12/1/13

Will work for food

This essay was originally posted on the now-defunct website, Smartly.com. I wrote it over 3 years ago (my baby was only 10!) but I thought it's just as, if not more, relevant today. Yesterday I found myself sitting at a stoplight, trying to avoid looking at a woman who was standing less than 3 feet away from me, holding a sign that said "Single Mom Needs Help". I had nothing to give her, not even some change. It reminded me of this essay, and I thought I'd share it with all of you. It also reminded me to keep some spare cash in the car...just in case.





They started showing up just a few months ago. Sitting on overturned utility buckets, or standing there, facing oncoming traffic. Handmade signs, black ink on cardboard scraps:

WILL WORK FOR FOOD or

LAID OFF, CAN'T FEED MY KIDS, PLEASE HELP or

HOMELESS VETERAN, NEED WORK

There they are, when the busy suburbanites like myself exit the main highway that leads from Downtown to the cities we come from. The cities we live in. There they are, in the bitter cold, the snow, and now the rain.

I see them as I make my way home after a long, exhausting day. As I turn right, headed to Costco or PetSmart or OfficeMax. I see them, and yet I don't.

Some days I make eye contact, try to communicate with these sign holding strangers. "I'm sorry" I want to say.

Other days I feel resentment and yes, even anger. Are you really homeless, are you really a veteran, are you really willing to work? I ask them, silently. Or are you one of those "professional panhandlers", the guys who are supposedly making a nice living on these corners? Do you kiss your wife and kids goodbye every morning, leaving your comfortable home with your bucket and sign?

"Please help"? Who helps me?, I wonder as I sit there, waiting for the light to turn green. I work multiple jobs, I pinch pennies til they bleed, I live without so many things. I found myself divorced and broke...and yet I've managed to keep a roof over my head and my children are fed and clothed and warm. Help you? Why don't you help yourselves, like I have?

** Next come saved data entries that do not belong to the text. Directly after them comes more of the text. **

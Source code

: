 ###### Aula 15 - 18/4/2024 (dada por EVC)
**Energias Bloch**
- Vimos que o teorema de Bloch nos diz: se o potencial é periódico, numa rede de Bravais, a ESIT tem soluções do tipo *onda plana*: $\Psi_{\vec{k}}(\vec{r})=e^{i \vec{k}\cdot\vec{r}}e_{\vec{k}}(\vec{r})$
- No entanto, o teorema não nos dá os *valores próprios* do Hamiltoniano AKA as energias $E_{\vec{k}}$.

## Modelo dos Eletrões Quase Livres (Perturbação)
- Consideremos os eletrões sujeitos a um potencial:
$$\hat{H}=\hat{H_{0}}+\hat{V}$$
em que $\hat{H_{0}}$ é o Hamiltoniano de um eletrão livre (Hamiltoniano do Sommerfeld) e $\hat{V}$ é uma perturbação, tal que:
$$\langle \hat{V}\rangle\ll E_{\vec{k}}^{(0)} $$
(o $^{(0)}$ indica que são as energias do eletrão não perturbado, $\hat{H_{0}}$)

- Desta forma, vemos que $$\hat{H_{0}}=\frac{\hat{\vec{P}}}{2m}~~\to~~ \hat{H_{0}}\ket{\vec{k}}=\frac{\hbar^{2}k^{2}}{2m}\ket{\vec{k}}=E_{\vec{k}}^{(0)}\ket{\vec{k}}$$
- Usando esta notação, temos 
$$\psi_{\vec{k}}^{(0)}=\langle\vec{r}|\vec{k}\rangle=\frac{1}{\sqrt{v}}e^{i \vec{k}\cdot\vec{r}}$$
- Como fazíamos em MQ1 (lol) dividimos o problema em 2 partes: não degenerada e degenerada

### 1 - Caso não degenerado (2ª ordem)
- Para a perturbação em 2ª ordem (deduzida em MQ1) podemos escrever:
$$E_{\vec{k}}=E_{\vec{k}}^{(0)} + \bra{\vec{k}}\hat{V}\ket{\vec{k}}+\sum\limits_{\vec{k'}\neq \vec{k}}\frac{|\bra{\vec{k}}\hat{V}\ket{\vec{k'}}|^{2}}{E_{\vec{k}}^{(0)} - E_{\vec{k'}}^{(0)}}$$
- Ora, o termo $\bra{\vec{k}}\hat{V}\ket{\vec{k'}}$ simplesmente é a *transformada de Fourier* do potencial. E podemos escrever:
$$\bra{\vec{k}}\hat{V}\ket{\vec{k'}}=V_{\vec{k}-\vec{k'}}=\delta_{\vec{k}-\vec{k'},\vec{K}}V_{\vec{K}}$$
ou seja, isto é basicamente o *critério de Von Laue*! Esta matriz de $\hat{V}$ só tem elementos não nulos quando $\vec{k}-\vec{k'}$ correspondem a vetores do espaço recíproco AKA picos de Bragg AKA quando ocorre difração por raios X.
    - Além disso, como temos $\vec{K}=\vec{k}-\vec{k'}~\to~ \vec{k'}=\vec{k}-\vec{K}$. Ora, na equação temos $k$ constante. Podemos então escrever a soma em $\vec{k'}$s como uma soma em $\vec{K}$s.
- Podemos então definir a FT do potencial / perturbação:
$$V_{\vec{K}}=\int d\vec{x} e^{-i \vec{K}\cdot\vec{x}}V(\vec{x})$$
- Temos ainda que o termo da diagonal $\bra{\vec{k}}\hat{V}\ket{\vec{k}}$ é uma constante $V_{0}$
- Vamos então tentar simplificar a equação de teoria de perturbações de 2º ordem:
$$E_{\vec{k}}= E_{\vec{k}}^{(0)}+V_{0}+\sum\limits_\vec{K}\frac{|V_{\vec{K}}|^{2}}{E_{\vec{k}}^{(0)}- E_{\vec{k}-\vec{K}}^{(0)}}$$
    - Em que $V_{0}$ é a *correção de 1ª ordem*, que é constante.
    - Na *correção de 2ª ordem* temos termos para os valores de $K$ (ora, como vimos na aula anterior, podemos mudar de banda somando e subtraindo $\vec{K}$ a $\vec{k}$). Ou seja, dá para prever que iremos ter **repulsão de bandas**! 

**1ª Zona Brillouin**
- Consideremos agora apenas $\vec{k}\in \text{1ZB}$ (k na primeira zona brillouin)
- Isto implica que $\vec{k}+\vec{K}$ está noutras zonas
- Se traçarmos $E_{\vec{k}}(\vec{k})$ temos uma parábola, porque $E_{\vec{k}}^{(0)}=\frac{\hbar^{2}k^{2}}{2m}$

Then I feel the guilt. I feel the shame. I look at the man standing there in his dirty coat and slipshod boots. I am appalled at how easy it is for me to judge him.

And then I remember the help I've had. The mom who slips me some cash now and then, the friends who just happen to have a gift card they aren't going to use, the anonymous souls who gave my kids Christmas this past year.

Oh, I've had plenty of help.

We aren't so different, the bucket men and me. All it would take is a big illness, a lost job, a blown engine and maybe I'd find myself without any options other than to stand on a corner with a sign and an oddly dignified detachment from the souls in the cars speeding by.

A few weeks ago, my 10 year old son and I were coming home from Target or the grocery store or wherever. We pulled up at the stoplight, chatting about school and the summer and all of the random stuff you find yourself discussing with boys of that age.

There, to our left, was a man with a sign. He looked younger than me, but it was hard to tell with his face wrapped up in a scarf and the hood of his coat pulled tight around his head. His sign said:

LOST MY JOB. KIDS TO FEED. PLEASE HELP.

My son, my sweet William, who wears hand-me-downs and eats reduced price lunches at school, who has never flown on an airplane and most likely won't see DisneyWorld as a child, who plays sports and goes to camp on scholarships...this boy, my boy. My dear, wise son.

He turned to me and said, "Mom. Give him some money. Please."

By some miracle I happened to have some cash on me that day. Not much, just a few singles, but I rolled down my window and handed them to the man with the sign.

"God bless you, ma'am." he said.

He already has, sir. He already has.

2 comments:

  1. Thank you for sharing this. You are a great writer who puts words together beautifully and in such a way that you pull at my heart strings.

    ReplyDelete
  2. "Mom. Give him some money. Please."

    Right there... is where I burst into tears. My Lucas would do the same.